Preparing the data for the experiment. We use the same test set as before.

In [None]:
# Paths to your test set
SRC_PATH = "data/test_sets/test_en_50.txt"
REF_PATH = "data/test_sets/test_pt_50.txt"

# Load raw sentences
src_sentences = open(SRC_PATH, encoding="utf-8").read().splitlines()
ref_sentences = open(REF_PATH, encoding="utf-8").read().splitlines()
assert len(src_sentences) == len(ref_sentences)

# Build  tokenizers
tokenizers = build_tokenizer(cfg["data"])

# Select source and target language tokenizers
src_lang = cfg["data"]["src"]["lang"]
trg_lang = cfg["data"]["trg"]["lang"]

# Get source and target tokenizers
src_tokenizer = tokenizers[src_lang]
trg_tokenizer = tokenizers[trg_lang]

# Tokenize all sentences
src_tokenized_sentences = [src_tokenizer(src_tokenizer.pre_process(s)) for s in src_sentences]
ref_tokenized_sentences = [trg_tokenizer(trg_tokenizer.pre_process(s)) for s in ref_sentences]

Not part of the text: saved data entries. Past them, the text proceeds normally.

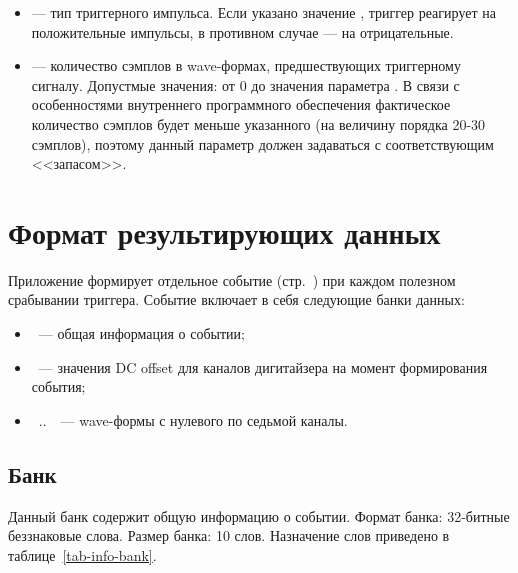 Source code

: \begin{itemize}
\item {} --- тип триггерного импульса. Если указано значение , триггер реагирует на положительные импульсы, в противном случае --- на отрицательные.

\item {} --- количество сэмплов в wave-формах, предшествующих триггерному сигналу. Допустмые значения: от 0 до значения параметра . В связи с особенностями внутреннего программного обеспечения \DEVICE{} \cite{CaenUM5961PostTrigger} фактическое количество сэмплов будет меньше указанного (на величину порядка 20-30 сэмплов), поэтому данный параметр должен задаваться с соответствующим <<запасом>>.

\end{itemize}

\section{Формат результирующих данных}

Приложение  формирует отдельное событие (стр.~\pageref{sec-midas-event}) при каждом полезном срабывании триггера. Событие включает в себя следующие банки данных:

\begin{itemize}

\item {}~--- общая информация о событии;
\item {}~--- значения DC offset для каналов дигитайзера на момент формирования события;
\item {}~..~~--- wave-формы с нулевого по седьмой каналы.

\end{itemize}

\subsection{Банк }
\label{sec_bank_info}

Данный банк содержит общую информацию о событии. Формат банка: 32-битные беззнаковые слова. Размер банка: 10 слов. Назначение слов приведено в таблице~\ref{tab-info-bank}.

We loop over the sentences and compute the 0/1 loss for both oracle and greedy modes. Finally, we compute the average losses across all sentences.

In [157]:
total_oracle_loss = 0
total_greedy_loss = 0
total_count = 0

for src_tokens, ref_tokens in zip(src_tokenized_sentences, ref_tokenized_sentences):
    # Encode source sentence
    encoder_output = encode_sentence(src_tokens, model)
    
    # Convert reference tokens to IDs
    ref_ids = [model.trg_vocab.lookup(tok) for tok in ref_tokens]
    ref_ids.append(model.eos_index)
    
    # Compute 0/1 losses and accumulate
    o_loss, g_loss, n = decoding_with_01_loss(model, encoder_output, ref_ids, max_output_length)
    total_oracle_loss += o_loss
    total_greedy_loss += g_loss
    total_count += n

print("Average 0/1 loss (oracle):", round(total_oracle_loss / total_count, 3))
print("Average 0/1 loss (greedy):", round(total_greedy_loss / total_count, 3))

Average 0/1 loss (oracle): 0.493
Average 0/1 loss (greedy): 0.921


The results confirm the presence of exposure bias in the NMT model.
The oracle mode achieves a lower loss because the model was trained with teacher forcing, and is conditioned to always receive correct previous tokens.
On the other hand we clearly see that the greedy mode decoder achieves much higher loss, because of the errors in early predictions corrupting the history and being propagated downstream.

Exposure bias is a real problem and a strong limitation to maximum likelihood training with teacher forcing. To mitigate such an issue, we need to expose the model to its own predictions during training, for example using scheduled sampling or reinforcement learning techniques.